Running, hunting

Your body was made for running. You inherited it from someone who absolutely had to be good at running. Chances are your (great × 40)-grandfather — you have one you know! — was pretty good at running and hunting. If he hadn’t been, he might not have lasted long enough to see to it that you had a chance of being born, so credit to him for all that chasing about that he did. The human body got where it is today, partly, by running after things.

And now. Here you are, with your Nikes and your playlist of power songs, wondering if you can manage to go pound out a few kays after work this evening.

You can probably imagine how things were for him, your great-whatever-grandfather, but he would certainly be amazed by you. What are you doing, running around in circles like that? Stop, save your energy! You’ll need it if you want to survive the next winter. Wait, you’re saying that you usually put ON weight during wintertime? By the stars, what’s happened here?

Well, long story short, at the end of a chain of events wherein dozens or hundreds of people worked and lived and died so that you could be here today nestled stout within that body you’re occupying, something happened to invert the rules. Suddenly, probably as recently as a couple of generations ago, everything changed. You’re still physiologically primed to stock up on fat reserves for those sparse patches in the hunting calendar. But now there are no sparse patches. Now you have an abundance of food available to your body, and you probably expend much less energy than any of your ancestors ever did to earn access to it. You can fill you body with this energy well beyond its capacity and past the point where you need to worry about running out. So you go out running.
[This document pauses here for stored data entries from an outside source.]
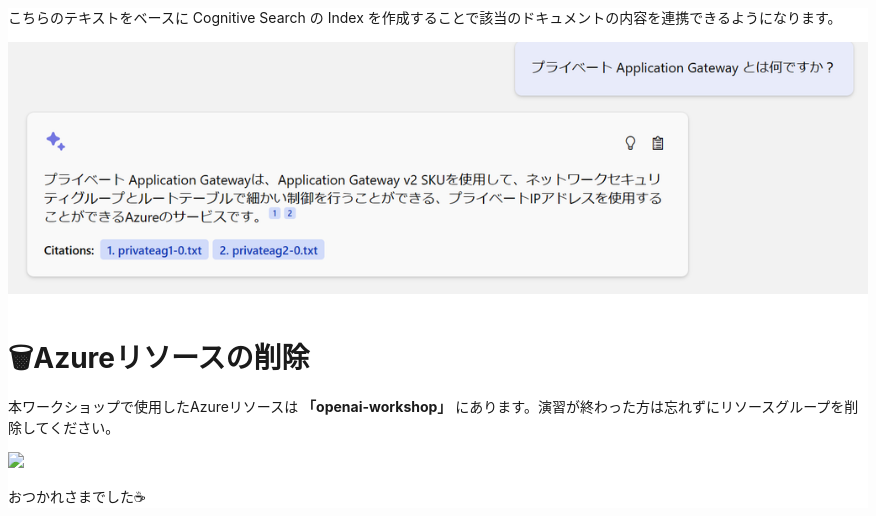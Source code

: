 こちらのテキストをベースに Cognitive Search の Index を作成することで該当のドキュメントの内容を連携できるようになります。

![](images/logicapp4.png)

# 🗑Azureリソースの削除
本ワークショップで使用したAzureリソースは **「openai-workshop」** にあります。演習が終わった方は忘れずにリソースグループを削除してください。

![](images/rg_delete.png)


おつかれさまでした☕
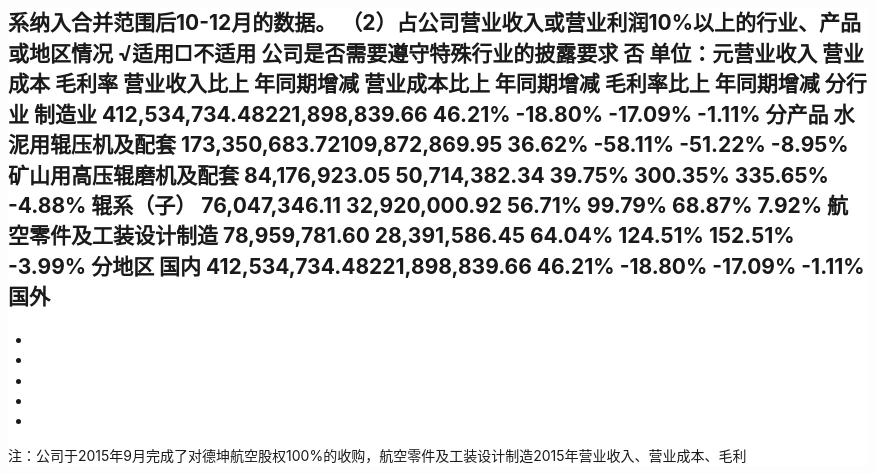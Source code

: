 系纳入合并范围后10-12月的数据。
（2）占公司营业收入或营业利润10%以上的行业、产品或地区情况
√适用□不适用
公司是否需要遵守特殊行业的披露要求
否
单位：元营业收入
营业成本
毛利率
营业收入比上
年同期增减
营业成本比上
年同期增减
毛利率比上
年同期增减
分行业
制造业
412,534,734.48221,898,839.66
46.21%
-18.80%
-17.09%
-1.11%
分产品
水泥用辊压机及配套
173,350,683.72109,872,869.95
36.62%
-58.11%
-51.22%
-8.95%
矿山用高压辊磨机及配套
84,176,923.05
50,714,382.34
39.75%
300.35%
335.65%
-4.88%
辊系（子）
76,047,346.11
32,920,000.92
56.71%
99.79%
68.87%
7.92%
航空零件及工装设计制造
78,959,781.60
28,391,586.45
64.04%
124.51%
152.51%
-3.99%
分地区
国内
412,534,734.48221,898,839.66
46.21%
-18.80%
-17.09%
-1.11%
国外
-
-
-
-
-
-
注：公司于2015年9月完成了对德坤航空股权100%的收购，航空零件及工装设计制造2015年营业收入、营业成本、毛利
In many ways, running is pointless. Unless you’re doing it solely for fun, you’re simply working to undo all of the great things that society or your lifestyle has made available to you. You’re working, not to earn, but to lose what you’ve received almost for free: an abundance of cheap food, and an absence of manual labour to burn it off. You are a battery that craves to be charged, but never gets depleted.

Anyway, this may be a logical absurdity, but it’s the way of things, and it’s certainly not undesirable. Be happy that you live in a cozy building and not a hut. Be happy that you have your Nikes and power songs too, I guess. Your body was made for running, so take some pleasure in it.

Speaking of Nikes and power songs, there are loads of new gimmicks to try to encourage you to go running more often, and they’re brilliant if you ask me. They prod your anachronistic brain so that you’ll be compelled to use your anachronistic body (and they do it with technology, which is what got you into this mess in the first place). Nike+, for example, is a little digital fob that you put in your shoe. It records data about your run and you can challenge your friends online to see who can make it to a hundred miles or whatever. Your motivation to go running is no longer only virtuous and selfish; it’s now about beating your fellow man at a made-up game.

The thrill of the virtual hunt

It’s very post facto though. Here’s a free idea. Make an iPhone exercise app in which you chase virtual animals. I mean, you actually go outside and run, and your iPhone tells you whether or not the imaginary animal is getting away. Regress a few generations and pretend that you’re actually running to eat, not to un-eat. The faster you run, the closer you get to your prey. Don’t slow down now, dinner’s getting away! In the settings you can choose an animal to chase based on your level of ability; doughy beginners can chase after a small boar and athletic pros can hunt majestic gazelle. Go after a wild horse of you want to try sprint training, or a mountain goat if you’re into trail running. You might have a virtual family to feed, and if you’re the serious type you already probably have a big family and should be out there chasing animals most days. Don’t get lazy or your kids will go hungry. Arrange to run with friends and you might be able to take down a water buffalo. A group of you could form a tribe and hunt enough to seize local supremacy over other runners.

Your old man would find that quite odd, of course, but at least you’d be making some use of the legs he left you.